Computer Programs In Seismology PORTABLE Download

With the installation of a PDP 11/70 minicomputer in 1981 for use in seismic network analysis, a persistent effort was made to use that tool for research. Because of the uniqueness of a dedicated minicimputer for research at that time as well as a desire to do something for the world wide seismological community, a set of documented computer programs emerged. The programs developed actually reflect research interests of the department as well as a desire to look at data in the manner of other investigators. In doing so, the hope is that these tools will permit research to progress rapidly.

These programs focus on the understanding and interpretation of seismic wave propagation in the crust and upper mantle of the Earth. Synthetic seismograph code is provided for sources and receivers at arbitrary positions in the plane layered media. Programs are provided for determination of crustal structure through the inversion of surface-wave dispersion and teleseismic P-wave receiver functions. Inversion of broadband recordings of regional earthquakes for source depth, focal mechanism and seismic moment is also provided. Finally, a new tool, gsac, is provided to permit interactive and script based manipulation of seismic traces. The entire package is well integrated in that the same Earth velocity model, waveform and graphics formats are used by all programs. A complete interactive graphics package is also provided.

Computer Programs In Seismology Download

Download File 🔥 https://fancli.com/2y3AHl 🔥

This document shows how to install VirtualBox on your Windows, Mac or Linux system, and then install a version of LINUX with required compilers, and finally Computer Programs in Seismology. CPS_VirtualBoxInstall.pdf. The advantage of this approach is that the computer disk does not have to be partitioned in the presence of a Windows operating system, and that all compilers are easily obtained.

This report provides Fortran source code and program manuals for HYPOELLIPSE, a computer program for determining hypocenters and magnitudes of near regional earthquakes and the ellipsoids that enclose the 68-percent confidence volumes of the computed hypocenters. HYPOELLIPSE was developed to meet the needs of U.S. Geological Survey (USGS) scientists studying crustal and sub-crustal earthquakes recorded by a sparse regional seismograph network. The program was extended to locate hypocenters of volcanic earthquakes recorded by seismographs distributed on and around the volcanic edifice, at elevations above and below the hypocenter. HYPOELLIPSE was used to locate events recorded by the USGS southern Alaska seismograph network from October 1971 to the early 1990s. Both UNIX and PC/DOS versions of the source code of the program are provided along with sample runs.

AmaSeis was the orignal software used to record earthquakes with the AS-1 Seismometer. It can also be used to view AS-1 seismic data from other schools by simply acquiring their files and saving them on your computer. To understand how to use the software there is an accompanying AmaSeis Manual.

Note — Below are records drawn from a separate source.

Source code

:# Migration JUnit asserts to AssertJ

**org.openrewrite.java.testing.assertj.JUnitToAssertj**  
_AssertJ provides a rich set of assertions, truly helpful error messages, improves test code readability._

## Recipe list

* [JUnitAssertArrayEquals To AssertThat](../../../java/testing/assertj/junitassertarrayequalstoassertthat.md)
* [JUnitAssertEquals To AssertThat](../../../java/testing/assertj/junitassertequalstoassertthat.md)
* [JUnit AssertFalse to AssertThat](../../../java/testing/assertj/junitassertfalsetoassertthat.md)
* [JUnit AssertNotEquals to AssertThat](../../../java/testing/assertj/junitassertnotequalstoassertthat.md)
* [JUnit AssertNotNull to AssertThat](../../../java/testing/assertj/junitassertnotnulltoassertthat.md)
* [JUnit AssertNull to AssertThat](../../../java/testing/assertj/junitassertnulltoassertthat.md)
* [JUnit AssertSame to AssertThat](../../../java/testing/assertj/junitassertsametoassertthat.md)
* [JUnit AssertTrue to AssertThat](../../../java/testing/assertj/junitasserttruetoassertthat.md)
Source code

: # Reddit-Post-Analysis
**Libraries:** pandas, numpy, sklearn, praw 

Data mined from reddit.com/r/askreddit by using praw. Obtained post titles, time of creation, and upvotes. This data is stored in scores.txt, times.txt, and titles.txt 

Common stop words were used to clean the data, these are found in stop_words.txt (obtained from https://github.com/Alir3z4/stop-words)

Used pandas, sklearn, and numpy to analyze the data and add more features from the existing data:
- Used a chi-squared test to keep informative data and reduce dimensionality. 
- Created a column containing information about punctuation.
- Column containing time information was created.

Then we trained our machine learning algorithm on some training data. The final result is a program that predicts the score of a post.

IRIS no longer maintains a license agreement with Boulder Real Time Technologies (BRTT) providing Antelope realtime software to IRIS member institutions. However, BRTT now provides Antelope to all educational institutions within the United States (details). PASSCAL has a separate license specifically for the archiving of PASSCAL experiments, and we install Antelope on all field computers. If you need Antelope for archiving your PASSCAL project, please data_group [at] passcal [dot] nmt [dot] edu (email the Data Group).

A few trends served as the backdrop for the meeting. Seismic data processing software and numerical codes for HPC simulation of the seismic wavefield have evolved substantially in recent years. The volume of seismic data has greatly increased as instrumentation and technology have advanced and barriers to deploying sensors and transmitting data have fallen. Capabilities for HPC simulation of seismic waves in realistic 3-D Earth models have also greatly increased for source and Earth structure studies, driven by advances in numerical methods and computer programs as well as the inexorable growth in computing power. These trends indicate that HPC simulations of seismic waves will become more common in research and seismic network operations.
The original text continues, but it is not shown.